Section 10 identifies the areas the Directors regard as the major risks associated with an investment in the Company, including general investment risks, some specific risks associated with an investment in the Company as well as general risks relating to the business of mineral exploration and development.

(i) Section 11 – Additional Information

Section 11 sets out additional information required to be included in the June 2006 Prospectus including:

  • (i) Corporate Governance and corporate governance policies;
  • (ii) Composition of the Board and Corporate Structure;
  • (iii) Capital Structure;
  • (iv) Rights attaching to shares;
  • (v) Terms and conditions of the options including the employee share option plan;
  • (vi) Interests and remuneration of Directors;
  • (vii) Interest of promoters, experts and advisers;
  • (viii) Consents of parties named in the June 2006 Prospectus;
  • (ix) Dividend policy;
  • (x) Expenses of the June 2006 Prospectus; and
  • (xi) Director's responsibility statement and consent.
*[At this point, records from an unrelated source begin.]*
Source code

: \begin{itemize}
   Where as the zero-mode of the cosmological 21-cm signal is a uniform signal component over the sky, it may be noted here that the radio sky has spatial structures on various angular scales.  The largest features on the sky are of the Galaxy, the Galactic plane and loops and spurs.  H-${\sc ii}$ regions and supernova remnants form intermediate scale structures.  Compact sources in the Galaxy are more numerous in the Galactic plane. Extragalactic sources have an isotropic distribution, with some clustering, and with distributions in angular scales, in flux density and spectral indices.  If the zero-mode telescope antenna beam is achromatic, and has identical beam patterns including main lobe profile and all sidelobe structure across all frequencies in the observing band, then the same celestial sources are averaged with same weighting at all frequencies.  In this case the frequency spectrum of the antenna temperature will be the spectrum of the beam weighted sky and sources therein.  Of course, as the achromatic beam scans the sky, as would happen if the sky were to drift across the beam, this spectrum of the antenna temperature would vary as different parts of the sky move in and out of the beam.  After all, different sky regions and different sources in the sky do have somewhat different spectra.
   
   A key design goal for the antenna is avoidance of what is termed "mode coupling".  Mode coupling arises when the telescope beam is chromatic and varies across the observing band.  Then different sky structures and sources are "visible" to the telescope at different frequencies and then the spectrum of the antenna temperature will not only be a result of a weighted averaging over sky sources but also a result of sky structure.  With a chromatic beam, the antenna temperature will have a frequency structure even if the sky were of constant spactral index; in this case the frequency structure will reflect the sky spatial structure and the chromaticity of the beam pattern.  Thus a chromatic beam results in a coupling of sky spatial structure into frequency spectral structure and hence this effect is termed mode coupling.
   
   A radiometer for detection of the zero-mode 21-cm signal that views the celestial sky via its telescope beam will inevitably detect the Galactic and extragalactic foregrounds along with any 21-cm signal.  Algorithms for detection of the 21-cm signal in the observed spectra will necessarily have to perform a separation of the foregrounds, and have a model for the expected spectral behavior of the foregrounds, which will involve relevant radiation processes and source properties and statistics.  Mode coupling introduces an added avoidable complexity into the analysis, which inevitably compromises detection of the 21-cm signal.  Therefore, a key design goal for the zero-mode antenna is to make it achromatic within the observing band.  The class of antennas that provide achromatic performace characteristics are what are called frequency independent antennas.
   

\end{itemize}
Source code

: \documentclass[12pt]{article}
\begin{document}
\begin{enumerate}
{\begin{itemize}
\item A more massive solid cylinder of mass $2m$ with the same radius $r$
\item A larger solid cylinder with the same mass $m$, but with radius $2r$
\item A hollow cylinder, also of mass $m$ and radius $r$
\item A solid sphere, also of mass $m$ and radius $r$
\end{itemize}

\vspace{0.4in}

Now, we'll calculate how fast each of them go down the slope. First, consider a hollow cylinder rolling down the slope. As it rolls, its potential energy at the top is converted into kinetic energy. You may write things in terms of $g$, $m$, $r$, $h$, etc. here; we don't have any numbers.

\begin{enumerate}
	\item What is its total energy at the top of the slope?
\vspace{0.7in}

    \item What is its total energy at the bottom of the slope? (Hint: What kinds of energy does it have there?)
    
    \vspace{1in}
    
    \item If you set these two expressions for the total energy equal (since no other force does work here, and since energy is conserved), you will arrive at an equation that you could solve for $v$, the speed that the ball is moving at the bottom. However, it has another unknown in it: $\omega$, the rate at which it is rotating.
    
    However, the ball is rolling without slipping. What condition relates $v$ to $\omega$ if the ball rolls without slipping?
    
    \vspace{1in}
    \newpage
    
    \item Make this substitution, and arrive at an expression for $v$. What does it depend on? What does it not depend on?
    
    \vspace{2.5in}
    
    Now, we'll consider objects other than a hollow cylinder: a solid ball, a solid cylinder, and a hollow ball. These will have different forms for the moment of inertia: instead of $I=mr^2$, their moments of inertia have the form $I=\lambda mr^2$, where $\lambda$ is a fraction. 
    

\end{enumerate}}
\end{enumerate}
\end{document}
5.3 The 2006 Financial Report, the 2006 Half-Year Financial Report, the Quarterly Reports and ASX Announcements

The following documents are referred to and are taken by section 712(3) of the Corporations Act to be included in this Prospectus:

  • (a) Financial Report for the half-year ended 31 December 2006;

  • (b) 2006 Financial Report for the year ended 30 June 2006;

  • (c) the Quarterly Activities Report and Quarterly Cash flow Report for the quarter ended 30 September 2006, the Quarterly Activities Report and Quarterly Cash flow Report for the quarter ended 31 December 2006 and the Quarterly Activities Report and Quarterly Cash flow Report for the quarter ended 31 March 2007; and

  • (d) all other ASX announcements made by the Company as set out in the table below:

Description Date
Appendix 3B – Option Issue 03/07/2007
Additional Results increase Halleys Cu-PGE-Ni Prospect 15/06/2007
Cu-Ni-PGE Mineralised Zone Intersected at the Saturn Complex 05/06/2007
Final Director's Interest Notice 11/05/2007
Appendix 3B 04/05/2007
Shares & Options being released from Escrow 04/05/2007
Initial Director's Interest Notice 04/05/2007
Final Director's Interest Notice 04/05/2007
Third Quarter Activities & Cash flow Report 30/04/2007
Retirement of Chairman and Appointment of Director 30/04/2007
Appendix 3B 03/04/2007
Redstone to commence RAB Drilling 29/03/2007
Half Year Accounts 16/03/2007
Second quarter activities & cash flow reports 24/01/2007
JV into Ni-Cu-PGE territory in the West Musgrave 24/01/2007
Results of Annual General Meeting 21/12/2006
Chairman's Address and AGM presentation 21/12/2006
EM Results Enhance Redstone Halleys Ni-Cu-PGE Target 20/12/2006
Trading Halt 19/12/2006
Notice of Annual General Meeting 16/11/2006
2006 Annual Financial Report 16/11/2006
First Quarter Activities & Cash flow Report 31/10/2006
Extension of time for holding an AGM 27/10/2006
Change of Director's Interest Notice 14/09/2006
Change of Director's Interest Notice 24/08/2006
Change of Director's Interest Notice 17/08/2006
Change of Director's Interest Notice 16/08/2006
Response to ASX Query 10/08/2006
Initial Director's Interest Notice x 3 10/08/2006
Description Date
Financial Report for the period from 01/07/05 to 31/03/06 02/08/2006
Financial Report for the Year Ended 30/06/05 02/08/2006
Constitution 02/08/2006
Application for admission to the Official List 02/08/2006
Westmin Share Sale & Exercise of Broadlake Option 02/08/2006
Options issued to North Eastern Mining Services 02/08/2006
Terms & Conditions of Options to Shareholders 02/08/2006
Terms & Conditions of Options to Shareholders as at 04/04/06 02/08/2006
Terms & Conditions of Options to NEMS 02/08/2006
Terms & Conditions of Class A & B Incentive Options 02/08/2006
Rules of 2006 Employee Option Plan 02/08/2006
Top 20 Shareholders 02/08/2006
Pro Form Financial Information Actual Proceeds of $5.5m 02/08/2006
Statement of Commitments 02/08/2006
Appendix 1A- ASX Listing application & agreement 02/08/2006
Distribution Schedule 02/08/2006
Pre-Quotation Disclosure 02/08/2006
Statement of Restricted Securities 02/08/2006
ASX Circular: Commencement of Official Quotation 01/08/2006
Admission to Official List 01/08/2006
Disclosure Document 26/06/2006

6. Company Overview

6.1 Overview and Reference to June 2006 Prospectus

A comprehensive overview of the Company is set out in the June 2006 Prospectus that was lodged with ASIC on 8 June 2006 for the initial public offering of up to 22,000,000 Shares at 25 cents each to raise up to $5,500,000. Persons considering subscribing for New Shares under this Prospectus should refer to section 5 of this Prospectus for a summary of the information contained in the June 2006 Prospectus deemed to be incorporated in this Prospectus.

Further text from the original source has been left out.